Furthermore, the outlet of the gas cooler 47 and the intermediate heat exchanger 60 are connected via a second high-pressure pipe 48. That is, the refrigerant discharged from the high-stage discharge ports 43, 43 is oil-removed by the oil separator 46, flows into the gas cooler 47, and is air-cooled. The oil separator 46 is provided with an oil pipe 52 extending from the oil cooler 51 to the two-stage compressors 31, 31, and the oil removed by the oil separator 46 is air-cooled by the oil cooler 51, The two-stage compressors 31 and 31 are returned.

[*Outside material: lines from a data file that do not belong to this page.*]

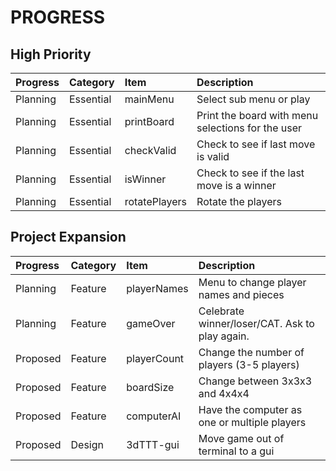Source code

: # **PROGRESS**

## **High Priority**

| Progress  | Category      | Item          | Description                                       |
| :-------- | :------------ | :------------ | :------------------------------------------------ |
| Planning  | Essential     | mainMenu      | Select sub menu or play                           |
| Planning  | Essential     | printBoard    | Print the board with menu selections for the user |
| Planning  | Essential     | checkValid    | Check to see if last move is valid                |
| Planning  | Essential     | isWinner      | Check to see if the last move is a winner         |
| Planning  | Essential     | rotatePlayers | Rotate the players                                |

## **Project Expansion**

| Progress  | Category      | Item          | Description                                       |
| :-------- | :------------ | :------------ | :------------------------------------------------ |
| Planning  | Feature       | playerNames   | Menu to change player names and pieces            |
| Planning  | Feature       | gameOver      | Celebrate winner/loser/CAT.  Ask to play again.   |
| Proposed  | Feature       | playerCount   | Change the number of players (3-5 players)        |
| Proposed  | Feature       | boardSize     | Change between 3x3x3 and 4x4x4                    |
| Proposed  | Feature       | computerAI    | Have the computer as one or multiple players      |
| Proposed  | Design        | 3dTTT-gui     | Move game out of terminal to a gui                |
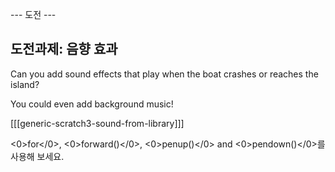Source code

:\--- 도전 \---

## 도전과제: 음향 효과

Can you add sound effects that play when the boat crashes or reaches the island?

You could even add background music!

[[[generic-scratch3-sound-from-library]]]

<0>for</0>, <0>forward()</0>, <0>penup()</0> and <0>pendown()</0>를 사용해 보세요.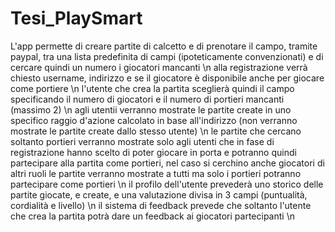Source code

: # Tesi_PlaySmart
 
 L'app permette di creare partite di calcetto e di prenotare il campo, tramite paypal, tra una lista predefinita di campi (ipoteticamente convenzionati) e di cercare quindi un numero i giocatori mancanti \n
 alla registrazione verrà chiesto username, indirizzo e se il giocatore è disponibile anche per giocare come portiere \n
 l'utente che crea la partita sceglierà quindi il campo specificando il numero di giocatori e il numero di portieri mancanti (massimo 2) \n
 agli utentii verranno mostrate le partite create in uno specifico raggio d'azione calcolato in base all'indirizzo (non verranno mostrate le partite create dallo stesso utente) \n
 le partite che cercano soltanto portieri verranno mostrate solo agli utenti che in fase di registrazione hanno scelto di poter giocare in porta e potranno quindi partecipare alla partita come portieri, nel caso si cerchino anche giocatori di altri ruoli le partite verranno mostrate a tutti ma solo i portieri potranno partecipare come portieri \n
 il profilo dell'utente prevederà uno storico delle partite giocate, e create, e una valutazione divisa in 3 campi (puntualità, cordialità e livello) \n
 il sistema di feedback prevede che soltanto l'utente che crea la partita potrà dare un feedback ai giocatori partecipanti \n
 
 
 
 
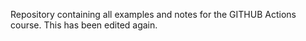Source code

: Repository containing all examples and notes for the GITHUB Actions course. This has been edited again.
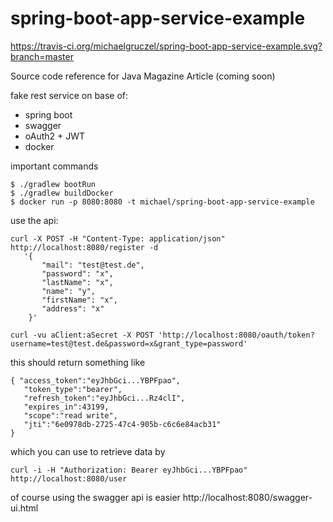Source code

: # spring-boot-app-service-example

https://travis-ci.org/michaelgruczel/spring-boot-app-service-example.svg?branch=master

Source code reference for Java Magazine Article (coming soon)

fake rest service on base of:

* spring boot
* swagger
* oAuth2  + JWT
* docker


important commands

    $ ./gradlew bootRun
    $ ./gradlew buildDocker
    $ docker run -p 8080:8080 -t michael/spring-boot-app-service-example
    
use the api:


    curl -X POST -H "Content-Type: application/json" http://localhost:8080/register -d 
       '{ 
           "mail": "test@test.de", 
           "password": "x", 
           "lastName": "x", 
           "name": "y", 
           "firstName": "x", 
           "address": "x"
        }'
        
    curl -vu aClient:aSecret -X POST 'http://localhost:8080/oauth/token?username=test@test.de&password=x&grant_type=password'
    
this should return something like

    { "access_token":"eyJhbGci...YBPFpao",
       "token_type":"bearer",
       "refresh_token":"eyJhbGci...Rz4clI",
       "expires_in":43199,
       "scope":"read write",
       "jti":"6e0978db-2725-47c4-905b-c6c6e84acb31"
    }

which you can use to retrieve data by    
        
    curl -i -H "Authorization: Bearer eyJhbGci...YBPFpao" http://localhost:8080/user    

of course using the swagger api is easier http://localhost:8080/swagger-ui.html
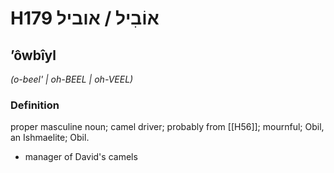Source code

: # H179 אוֹבִיל / אוביל

## ʼôwbîyl

_(o-beel' | oh-BEEL | oh-VEEL)_

### Definition

proper masculine noun; camel driver; probably from [[H56]]; mournful; Obil, an Ishmaelite; Obil.

- manager of David's camels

  The gas cooler 47 cools the high-pressure refrigerant discharged from the two-stage compressors 31, 31, and a refrigerator side blower 49 that cools the gas cooler 47 in the vicinity of the gas cooler 47 is disposed. In the present embodiment, the gas cooler 47, the intercooler 39, and the oil cooler 51 are arranged in parallel, and these are arranged in the same air passage 53 and cooled by cooling air driven by the same refrigerator-side blower 49. Is done.

The intermediate heat exchanger 60 has a first flow path 60A and a second flow path 60B, and one end (inlet) of the first flow path 60A and an outlet of the gas cooler 47 are connected via a second high-pressure pipe 48. ing. One end of the third high-pressure pipe 55 is connected to the outlet of the first flow path 60A.
The refrigerant flowing into the gas cooler 47 is forcibly cooled by air, discharged from the gas cooler 47, and flows into the first flow path 60 </ b> A of the intermediate heat exchanger 60.
One end of the second flow path 60B and a predetermined portion of the third high-pressure pipe 55 are connected by a first split pipe 68. A strainer 71 and an intermediate expansion valve 72 are incorporated in the first split pipe 68. Further, the second split pipe 69 connects the other end of the second flow path 60 </ b> B and a predetermined portion of the second intermediate pressure pipe 40 connected to the outlet of the gas cooler 47.
In the intermediate heat exchanger 60, heat exchange is performed between the refrigerant that has flowed from the gas cooler 47 into the first flow path 60A and the refrigerant that has passed through the first flow path 60A and has been appropriately depressurized by the intermediate expansion valve 72. The refrigerant in the first flow path 60 </ b> A is cooled by the refrigerant in the second flow path 60 </ b> B and sent to the third high-pressure pipe 55.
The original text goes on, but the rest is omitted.